Berlin - There are a variety of labels denoting products that work sparingly with energy or other environmental resources. They run the gamut from organic labels on foodstuffs to the Green Dot used in Germany for packaging. Computers, monitors and printers have also come to feature the symbols as well. Yet few consumers are certain just what the Energy Star, Blauer Engel (Blue Angel) or GEEA labels really mean.
"The differences are big, but consumers have lost the overview," says Philipp Karch from BITKOM, a Berlin-based industry association.
Only one symbol has gained global acceptance: the "Energy Star." Originally created by the U. S. Environmental Protection Agency, the label with the yellow star once drew a steady stream of criticism because 80 per cent of devices were able to meet the standard, says Kerstin Kallmann from the Berlin energy agency. Things changed in
2007 when the criteria were reviewed and tightened.
"Only 25 per cent of the devices earn the Energy Star now," says Kallmann.
The catalogue of criteria for the label is long and complicated. For example, Energy Star categorizes computers based on their power: PCs with one or more processor cores and 512 megabytes (MB) of RAM may not use more than 50 watts when idling. PCs with two or more processor cores and at least 1 gigabyte of RAM can draw up to
65 watts when idling and still receive the "Energy Star." Laptops are subjected to much stricter rules. They may consume no more than 1.7 watts of power during stand by, for example.
"GEEA is a stricter and better label," Jonas Mey says. He is an energy expert for the League for the Environment and Nature Conservation/Germany (BUND) in Berlin.

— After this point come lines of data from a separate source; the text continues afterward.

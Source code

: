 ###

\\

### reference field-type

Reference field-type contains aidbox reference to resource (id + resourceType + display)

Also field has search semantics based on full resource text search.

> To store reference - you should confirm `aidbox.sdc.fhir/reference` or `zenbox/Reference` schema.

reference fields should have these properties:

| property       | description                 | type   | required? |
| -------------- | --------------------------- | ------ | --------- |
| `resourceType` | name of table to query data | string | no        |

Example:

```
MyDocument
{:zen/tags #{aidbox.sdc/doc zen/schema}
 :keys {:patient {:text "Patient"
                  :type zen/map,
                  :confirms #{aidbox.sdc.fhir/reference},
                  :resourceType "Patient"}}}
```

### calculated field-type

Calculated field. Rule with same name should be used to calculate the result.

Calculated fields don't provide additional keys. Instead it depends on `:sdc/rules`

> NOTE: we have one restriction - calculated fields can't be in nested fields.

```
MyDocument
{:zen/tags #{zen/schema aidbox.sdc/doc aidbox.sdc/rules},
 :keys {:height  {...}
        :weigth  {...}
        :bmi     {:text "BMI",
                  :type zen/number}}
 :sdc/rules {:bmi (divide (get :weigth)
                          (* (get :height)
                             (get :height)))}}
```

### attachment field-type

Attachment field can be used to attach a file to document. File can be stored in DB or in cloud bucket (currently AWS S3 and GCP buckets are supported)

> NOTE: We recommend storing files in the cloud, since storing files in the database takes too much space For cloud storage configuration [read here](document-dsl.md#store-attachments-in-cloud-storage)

Larger companies in particular pay attention to the label, which like "Energy Star" is primarily intended to reward energy-saving characteristics in electronics. Recyclability is by contrast one of the major criteria for the Blue Angel, which corresponds to the EU Eco Label, a stylized green flower. The Blue Angel is worth looking for, says Barnara Nusser from the Consumer Initiative in Berlin.
"It places high requirements beyond just energy consumption during the device's service life." The longevity, usability and health aspects like sound pollution, particulates and ergonomics are taken into account, Nusser claims.
Even so, many IT manufacturer's don't bother with the seals at all. "Certifications rob valuable time and money," criticizes BITKOM, the umbrella organization for the ITC sector. And the "Blue Angel" is often viewed as unattractive for globally active producers since it is not recognized on the international level. One seal that is widely distributed internationally is the TCO certification from the Swedish Confederation of Professional Employees. Devices with that label must fulfil criteria based on ergonomics, energy consumption, emissions and ecology. "TCO'03" - the most recent certification - is applied to monitors and measures not just power consumption but also the electromagnetic radiation and safety of the device.
All of these labels are voluntary, and no manufacturer is obligated to pursue then. Energy experts therefore recommend that consumers compile a list of potential devices before making a purchase and then look into the energy saving characteristics of each device on the manufacturer's Web site.
"Another way for consumers to reduce electronic waste is to use devices longer," says Jonas Mey from BUND. "And energy can be saved by turning off the devices whenever they're not being used."
INFO BOX: Windows makes it easy to save energy Anyone with a Windows PC can cut energy costs with just a few mouse clicks: In Windows XP the corresponding settings can be made through "Control panel/Power options." This allows the user to set when the computer will go into "Sleep" mode during inactive periods. Screen savers are no longer recommended. A black monitor requires less energy than one featuring swimming fish. (dpa)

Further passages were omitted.